Data extract:
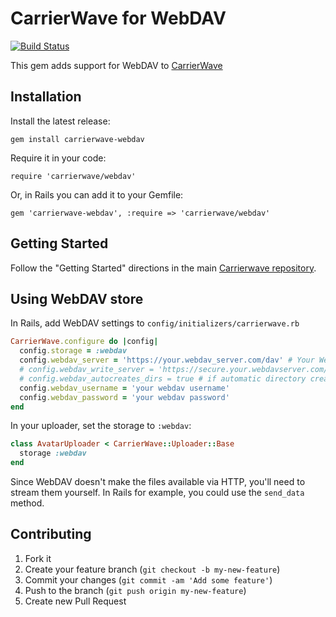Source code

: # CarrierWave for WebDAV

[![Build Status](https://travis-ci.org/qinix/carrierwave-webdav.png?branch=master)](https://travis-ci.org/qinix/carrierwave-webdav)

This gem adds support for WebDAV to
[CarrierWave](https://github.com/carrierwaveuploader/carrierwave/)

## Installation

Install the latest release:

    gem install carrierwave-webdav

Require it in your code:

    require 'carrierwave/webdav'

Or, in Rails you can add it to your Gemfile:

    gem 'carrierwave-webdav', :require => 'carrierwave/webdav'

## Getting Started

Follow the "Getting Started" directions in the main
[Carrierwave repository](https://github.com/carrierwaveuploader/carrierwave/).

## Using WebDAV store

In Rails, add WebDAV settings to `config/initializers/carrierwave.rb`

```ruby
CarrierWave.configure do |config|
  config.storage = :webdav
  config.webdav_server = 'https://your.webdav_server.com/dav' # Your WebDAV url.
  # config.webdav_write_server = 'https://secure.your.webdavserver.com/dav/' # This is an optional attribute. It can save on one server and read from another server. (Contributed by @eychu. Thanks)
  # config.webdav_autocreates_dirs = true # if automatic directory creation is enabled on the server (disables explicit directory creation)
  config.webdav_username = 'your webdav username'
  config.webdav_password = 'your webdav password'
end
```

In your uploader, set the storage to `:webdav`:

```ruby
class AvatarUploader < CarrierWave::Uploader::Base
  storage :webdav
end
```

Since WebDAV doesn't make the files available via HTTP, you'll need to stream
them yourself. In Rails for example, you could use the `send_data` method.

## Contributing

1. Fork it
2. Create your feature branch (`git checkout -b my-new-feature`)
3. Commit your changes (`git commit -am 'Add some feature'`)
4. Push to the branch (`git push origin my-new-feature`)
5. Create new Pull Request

* * *

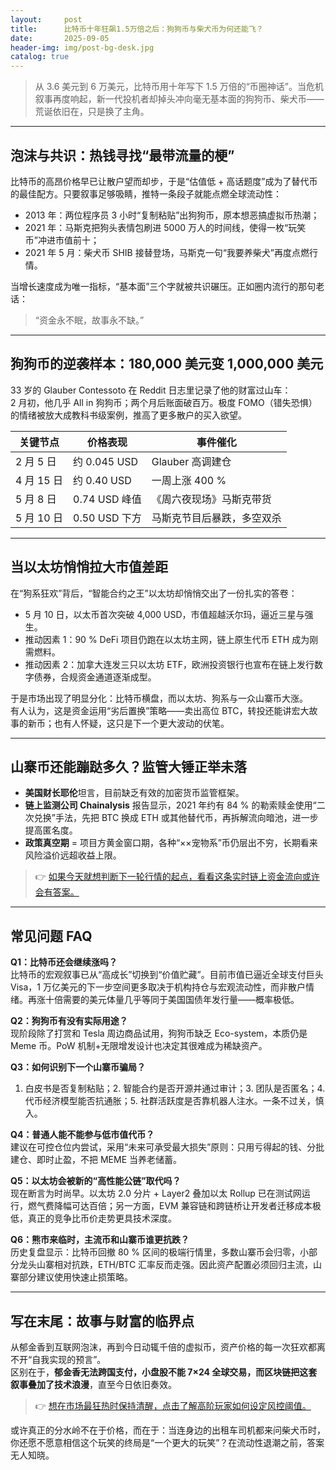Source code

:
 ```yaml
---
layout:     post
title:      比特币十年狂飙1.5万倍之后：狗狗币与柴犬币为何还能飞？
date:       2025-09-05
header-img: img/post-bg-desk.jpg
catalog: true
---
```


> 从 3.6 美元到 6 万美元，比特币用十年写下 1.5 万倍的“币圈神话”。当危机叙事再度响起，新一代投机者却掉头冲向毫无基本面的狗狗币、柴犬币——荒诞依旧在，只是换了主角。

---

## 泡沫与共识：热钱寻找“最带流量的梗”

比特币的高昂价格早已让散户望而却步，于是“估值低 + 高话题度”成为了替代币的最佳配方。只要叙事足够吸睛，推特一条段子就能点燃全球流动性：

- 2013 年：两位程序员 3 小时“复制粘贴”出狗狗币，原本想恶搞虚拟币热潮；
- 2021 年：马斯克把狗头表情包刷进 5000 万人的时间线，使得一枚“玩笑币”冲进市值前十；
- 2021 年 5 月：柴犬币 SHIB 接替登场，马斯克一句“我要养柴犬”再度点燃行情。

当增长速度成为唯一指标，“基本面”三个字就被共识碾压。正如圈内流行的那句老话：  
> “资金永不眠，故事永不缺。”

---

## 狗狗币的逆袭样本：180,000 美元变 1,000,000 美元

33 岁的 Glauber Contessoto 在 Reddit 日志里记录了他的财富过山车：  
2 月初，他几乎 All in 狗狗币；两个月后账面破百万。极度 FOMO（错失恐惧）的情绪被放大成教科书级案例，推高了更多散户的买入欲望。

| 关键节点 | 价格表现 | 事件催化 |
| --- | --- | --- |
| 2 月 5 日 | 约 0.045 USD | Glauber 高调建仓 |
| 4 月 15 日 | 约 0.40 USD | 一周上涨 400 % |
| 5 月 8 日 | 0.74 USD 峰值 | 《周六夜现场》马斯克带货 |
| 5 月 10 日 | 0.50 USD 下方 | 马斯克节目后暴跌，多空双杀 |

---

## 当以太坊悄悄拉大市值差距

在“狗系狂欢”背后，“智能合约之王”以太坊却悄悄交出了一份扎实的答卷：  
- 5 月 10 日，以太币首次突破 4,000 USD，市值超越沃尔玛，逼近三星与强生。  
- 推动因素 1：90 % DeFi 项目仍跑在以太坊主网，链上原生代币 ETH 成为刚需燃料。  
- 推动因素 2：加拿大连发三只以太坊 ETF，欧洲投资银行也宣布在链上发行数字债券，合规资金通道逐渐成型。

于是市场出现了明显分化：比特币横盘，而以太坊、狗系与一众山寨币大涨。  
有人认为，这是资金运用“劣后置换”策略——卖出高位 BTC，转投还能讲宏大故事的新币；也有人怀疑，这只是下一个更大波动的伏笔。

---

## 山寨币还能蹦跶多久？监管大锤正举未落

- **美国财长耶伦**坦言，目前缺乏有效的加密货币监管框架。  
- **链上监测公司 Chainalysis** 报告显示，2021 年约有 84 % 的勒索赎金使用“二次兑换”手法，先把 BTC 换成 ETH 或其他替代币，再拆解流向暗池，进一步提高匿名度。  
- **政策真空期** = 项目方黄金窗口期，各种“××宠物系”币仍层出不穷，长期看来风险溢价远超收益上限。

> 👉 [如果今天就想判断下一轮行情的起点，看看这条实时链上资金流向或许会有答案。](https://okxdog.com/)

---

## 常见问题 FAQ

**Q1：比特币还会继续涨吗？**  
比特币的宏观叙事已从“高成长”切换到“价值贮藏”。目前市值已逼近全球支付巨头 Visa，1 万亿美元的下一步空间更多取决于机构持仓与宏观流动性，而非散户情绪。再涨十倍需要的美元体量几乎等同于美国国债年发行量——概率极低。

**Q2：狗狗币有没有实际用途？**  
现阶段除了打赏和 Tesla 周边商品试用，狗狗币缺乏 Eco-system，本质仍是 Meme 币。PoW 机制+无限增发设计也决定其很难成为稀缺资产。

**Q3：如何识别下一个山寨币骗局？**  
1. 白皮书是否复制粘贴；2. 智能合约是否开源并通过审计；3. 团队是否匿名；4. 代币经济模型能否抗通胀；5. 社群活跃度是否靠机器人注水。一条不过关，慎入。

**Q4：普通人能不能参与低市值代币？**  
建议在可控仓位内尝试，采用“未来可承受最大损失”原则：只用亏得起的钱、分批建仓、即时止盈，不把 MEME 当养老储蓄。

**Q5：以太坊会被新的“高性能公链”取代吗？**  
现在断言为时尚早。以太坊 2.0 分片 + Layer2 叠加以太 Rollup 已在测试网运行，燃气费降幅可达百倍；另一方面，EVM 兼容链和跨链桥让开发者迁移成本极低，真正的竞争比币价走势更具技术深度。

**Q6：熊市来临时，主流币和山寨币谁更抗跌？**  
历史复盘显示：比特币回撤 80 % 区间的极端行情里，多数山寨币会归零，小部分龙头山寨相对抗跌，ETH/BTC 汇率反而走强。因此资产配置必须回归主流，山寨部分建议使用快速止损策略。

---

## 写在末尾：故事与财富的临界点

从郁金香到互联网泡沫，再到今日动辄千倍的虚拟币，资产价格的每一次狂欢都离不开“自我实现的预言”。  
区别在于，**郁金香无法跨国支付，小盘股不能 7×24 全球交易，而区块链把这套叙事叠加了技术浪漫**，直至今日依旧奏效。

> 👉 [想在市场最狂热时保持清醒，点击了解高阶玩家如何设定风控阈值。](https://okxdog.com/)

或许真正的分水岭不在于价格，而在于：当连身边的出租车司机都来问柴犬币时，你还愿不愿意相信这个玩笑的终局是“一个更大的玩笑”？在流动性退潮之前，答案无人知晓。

About this exercise:
Show all lines from the data that contain "storage".

Response to this exercise:
  config.storage = :webdav
In your uploader, set the storage to `:webdav`:
  storage :webdav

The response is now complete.